Os novos dualistas afirmam que no mundo existem duas espécies distintas de propriedades – a saber, propriedades físicas e propriedades não físicas ou propriedades conscientes – de modo que os qualia seriam estas últimas. Partidário dessa posição, David Chalmers (1996) afirma que a consciência é uma característica fundamental do mundo do mesmo modo que são, por exemplo, a massa ou o espaço-tempo. Contudo, a consciência é um fator suplementar que acompanha e depende dos processos cognitivos do cérebro. Ou seja, a consciência depende e emerge de uma base física, porém, suas propriedades não físicas (os qualia) não podem ser explicadas em termos físicos.

Para sustentar suas teses, os dualistas de propriedades propõem argumentos que colocam em xeque as abordagens materialistas da mente ou apresentam alguma teoria psicofísica que tenta explicar o vínculo entre consciência e matéria. Entretanto, esses argumentos não são conclusivos, ou seja, não demonstram que a consciência não pode ser reduzida, identificada ou descrita por meio de processos, funções ou estados cerebrais, dando margem a objeções que tentam bloquear as conclusões antimaterialistas de tais argumentações. De modo análogo, as teorias psicofísicas também não são imunes a críticas. Assim, existe um intenso debate entre as posições materialistas e as posições dualistas que visam esclarecer ou transpor o hiato entre a objetividade do cérebro e a subjetividade da experiência.

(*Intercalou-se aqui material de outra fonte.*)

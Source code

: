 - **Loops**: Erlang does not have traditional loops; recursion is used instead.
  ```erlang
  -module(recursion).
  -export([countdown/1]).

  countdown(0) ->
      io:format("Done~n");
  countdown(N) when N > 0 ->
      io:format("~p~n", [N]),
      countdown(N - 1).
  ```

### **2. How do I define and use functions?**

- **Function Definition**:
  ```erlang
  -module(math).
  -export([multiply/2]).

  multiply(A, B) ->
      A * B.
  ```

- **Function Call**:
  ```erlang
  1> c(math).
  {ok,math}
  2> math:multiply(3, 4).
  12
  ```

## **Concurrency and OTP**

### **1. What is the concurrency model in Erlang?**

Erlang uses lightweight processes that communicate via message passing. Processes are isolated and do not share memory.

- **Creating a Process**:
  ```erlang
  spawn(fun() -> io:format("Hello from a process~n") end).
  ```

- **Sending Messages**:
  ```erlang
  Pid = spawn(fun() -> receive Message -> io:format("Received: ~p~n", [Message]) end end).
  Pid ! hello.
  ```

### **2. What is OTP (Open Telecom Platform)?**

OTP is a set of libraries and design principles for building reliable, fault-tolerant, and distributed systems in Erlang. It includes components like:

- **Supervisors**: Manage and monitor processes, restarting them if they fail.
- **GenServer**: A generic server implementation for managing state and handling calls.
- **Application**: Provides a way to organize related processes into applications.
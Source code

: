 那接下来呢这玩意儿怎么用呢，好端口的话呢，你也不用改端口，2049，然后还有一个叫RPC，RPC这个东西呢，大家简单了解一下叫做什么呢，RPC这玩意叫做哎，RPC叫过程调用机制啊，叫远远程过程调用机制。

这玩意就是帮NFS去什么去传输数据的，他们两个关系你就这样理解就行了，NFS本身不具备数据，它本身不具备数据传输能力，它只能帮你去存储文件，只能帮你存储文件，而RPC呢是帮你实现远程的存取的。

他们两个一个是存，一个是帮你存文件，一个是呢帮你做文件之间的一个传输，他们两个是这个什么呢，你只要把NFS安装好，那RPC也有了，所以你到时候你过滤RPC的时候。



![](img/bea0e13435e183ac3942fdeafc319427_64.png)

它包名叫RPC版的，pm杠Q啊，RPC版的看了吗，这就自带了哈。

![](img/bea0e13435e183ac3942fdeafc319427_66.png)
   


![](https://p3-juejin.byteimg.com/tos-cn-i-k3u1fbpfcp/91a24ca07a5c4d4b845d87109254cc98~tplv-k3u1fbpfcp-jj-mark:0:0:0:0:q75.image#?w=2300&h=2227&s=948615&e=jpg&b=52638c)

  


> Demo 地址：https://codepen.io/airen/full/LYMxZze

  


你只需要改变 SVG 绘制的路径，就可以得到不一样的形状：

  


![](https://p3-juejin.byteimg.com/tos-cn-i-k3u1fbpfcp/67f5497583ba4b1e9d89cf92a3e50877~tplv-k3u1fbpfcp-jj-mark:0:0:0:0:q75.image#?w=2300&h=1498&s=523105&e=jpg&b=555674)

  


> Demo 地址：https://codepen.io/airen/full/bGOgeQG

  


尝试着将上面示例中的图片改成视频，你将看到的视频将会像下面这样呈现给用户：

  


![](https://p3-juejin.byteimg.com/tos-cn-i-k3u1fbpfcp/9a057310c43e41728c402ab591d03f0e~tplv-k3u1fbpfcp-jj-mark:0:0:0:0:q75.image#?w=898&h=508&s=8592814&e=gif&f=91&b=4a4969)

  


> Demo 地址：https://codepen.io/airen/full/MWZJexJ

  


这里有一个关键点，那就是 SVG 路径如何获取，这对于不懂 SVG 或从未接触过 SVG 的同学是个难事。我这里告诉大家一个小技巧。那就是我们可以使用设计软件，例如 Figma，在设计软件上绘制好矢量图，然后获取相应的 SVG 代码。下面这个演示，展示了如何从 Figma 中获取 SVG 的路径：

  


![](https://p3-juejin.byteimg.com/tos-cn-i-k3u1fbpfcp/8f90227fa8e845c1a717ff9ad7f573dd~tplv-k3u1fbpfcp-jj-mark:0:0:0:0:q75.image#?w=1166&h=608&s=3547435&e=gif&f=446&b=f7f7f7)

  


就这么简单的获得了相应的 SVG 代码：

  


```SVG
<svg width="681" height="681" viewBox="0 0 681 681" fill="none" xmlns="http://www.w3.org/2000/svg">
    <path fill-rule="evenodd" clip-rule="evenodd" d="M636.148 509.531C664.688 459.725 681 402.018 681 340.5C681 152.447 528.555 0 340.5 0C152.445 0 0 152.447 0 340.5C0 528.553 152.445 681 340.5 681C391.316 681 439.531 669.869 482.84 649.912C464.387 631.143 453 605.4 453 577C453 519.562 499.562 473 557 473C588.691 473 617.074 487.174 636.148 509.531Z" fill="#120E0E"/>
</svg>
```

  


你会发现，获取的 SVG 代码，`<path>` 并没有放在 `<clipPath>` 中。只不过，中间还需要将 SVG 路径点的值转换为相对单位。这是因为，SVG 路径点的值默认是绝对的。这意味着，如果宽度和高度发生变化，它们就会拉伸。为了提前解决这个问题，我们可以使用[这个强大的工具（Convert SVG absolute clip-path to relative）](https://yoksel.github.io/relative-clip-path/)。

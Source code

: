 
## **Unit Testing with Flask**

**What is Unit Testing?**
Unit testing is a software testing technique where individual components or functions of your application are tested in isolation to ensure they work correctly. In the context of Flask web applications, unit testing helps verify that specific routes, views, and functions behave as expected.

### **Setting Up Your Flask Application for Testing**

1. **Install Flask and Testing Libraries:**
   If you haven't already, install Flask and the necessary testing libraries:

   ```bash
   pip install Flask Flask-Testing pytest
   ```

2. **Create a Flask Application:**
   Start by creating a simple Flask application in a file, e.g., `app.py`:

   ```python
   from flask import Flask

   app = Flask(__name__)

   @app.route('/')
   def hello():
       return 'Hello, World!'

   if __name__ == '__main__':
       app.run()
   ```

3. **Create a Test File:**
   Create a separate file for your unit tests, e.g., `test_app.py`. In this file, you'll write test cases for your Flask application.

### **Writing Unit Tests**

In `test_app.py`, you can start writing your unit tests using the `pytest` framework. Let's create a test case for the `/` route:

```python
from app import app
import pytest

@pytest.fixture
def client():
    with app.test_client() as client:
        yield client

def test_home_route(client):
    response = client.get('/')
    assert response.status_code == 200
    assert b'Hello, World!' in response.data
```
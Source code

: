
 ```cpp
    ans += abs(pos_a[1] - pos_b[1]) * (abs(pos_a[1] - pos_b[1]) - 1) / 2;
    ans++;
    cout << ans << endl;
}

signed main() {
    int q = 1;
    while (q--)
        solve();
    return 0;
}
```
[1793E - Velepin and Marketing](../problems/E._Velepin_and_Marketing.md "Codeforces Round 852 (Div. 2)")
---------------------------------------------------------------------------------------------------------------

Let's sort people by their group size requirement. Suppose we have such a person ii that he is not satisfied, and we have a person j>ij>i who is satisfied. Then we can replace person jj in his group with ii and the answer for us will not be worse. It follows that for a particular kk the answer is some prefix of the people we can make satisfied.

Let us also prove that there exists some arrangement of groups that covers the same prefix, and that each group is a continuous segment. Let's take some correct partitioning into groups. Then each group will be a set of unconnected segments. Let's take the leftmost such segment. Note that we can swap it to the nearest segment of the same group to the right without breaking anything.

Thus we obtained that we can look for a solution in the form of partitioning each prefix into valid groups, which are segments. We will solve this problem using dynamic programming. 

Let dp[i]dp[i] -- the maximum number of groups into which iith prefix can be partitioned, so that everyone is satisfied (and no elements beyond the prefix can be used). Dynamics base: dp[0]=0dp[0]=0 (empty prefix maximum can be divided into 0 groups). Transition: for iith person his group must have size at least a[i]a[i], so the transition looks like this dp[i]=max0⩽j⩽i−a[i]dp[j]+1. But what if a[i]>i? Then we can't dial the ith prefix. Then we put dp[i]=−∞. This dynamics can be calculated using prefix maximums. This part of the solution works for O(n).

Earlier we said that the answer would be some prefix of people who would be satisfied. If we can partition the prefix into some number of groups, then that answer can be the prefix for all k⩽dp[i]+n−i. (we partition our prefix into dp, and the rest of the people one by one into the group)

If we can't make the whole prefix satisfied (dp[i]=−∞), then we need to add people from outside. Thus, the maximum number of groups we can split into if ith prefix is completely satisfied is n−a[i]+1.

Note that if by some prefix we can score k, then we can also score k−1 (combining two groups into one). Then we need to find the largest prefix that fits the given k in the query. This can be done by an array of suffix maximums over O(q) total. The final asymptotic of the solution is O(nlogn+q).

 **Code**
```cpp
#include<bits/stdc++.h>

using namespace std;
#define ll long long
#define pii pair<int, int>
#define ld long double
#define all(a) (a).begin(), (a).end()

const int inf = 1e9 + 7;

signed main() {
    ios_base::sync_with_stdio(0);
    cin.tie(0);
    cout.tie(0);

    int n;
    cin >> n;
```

É sensato pensar que a consciência possa ser explicada por meio de alguma teoria materialista, e que possa ser revelada de alguma forma pelos mecanismos cerebrais, mas também é prudente defender que a consciência tem características qualitativas, de modo que, se alguma teoria da consciência busca ter sucesso, não deve prescindir destas.

A experiência consciente existe, mas continua sendo um profundo mistério. Onde está a sensação agradável que tenho quando passo a mão nos pelos do meu gato? Como a minha experiência de angústia emerge do cérebro? Por que quando meu gato esfrega seus bigodes na minha mão, eu sinto cócegas, e não arrepios? Como um sistema físico pode revelar a minha experiência subjetiva? Enfim, qual a natureza da consciência?



REFERÊNCIAS
ABRANTES, P. Thomas Nagel e os limites de um reducionismo fisicalista. In: Cadernos de História e Filosofia das Ciências. Campinas, v.15, p.223-244, 2005.
CHALMERS, D.J. The Conscious Mind. New York: Oxford University Press, 1996.
EZCURDIA, M; HANSBERG, O. La Naturaleza de la Experiencia. Coyoacán: Universidad Nacional Autónoma de México, 2003.
KIM, J. Philosophy of Mind. Cambridge: Westview press, 2006.
KRIPKE, S. Naming and Necessity. Oxford: Blackwell Publishing, 1981.
NAGEL, T. What is it like to Be a Bat? In: Philosophy of mind: Classical and contemporary readings. New York: ed. Oxford University Press, p. 219-226, 2002.
TYE, M. Philosophical Problems of Consciousness. In: Blackwell Companion to Consciousness. Oxford, p. 23-35, 2007.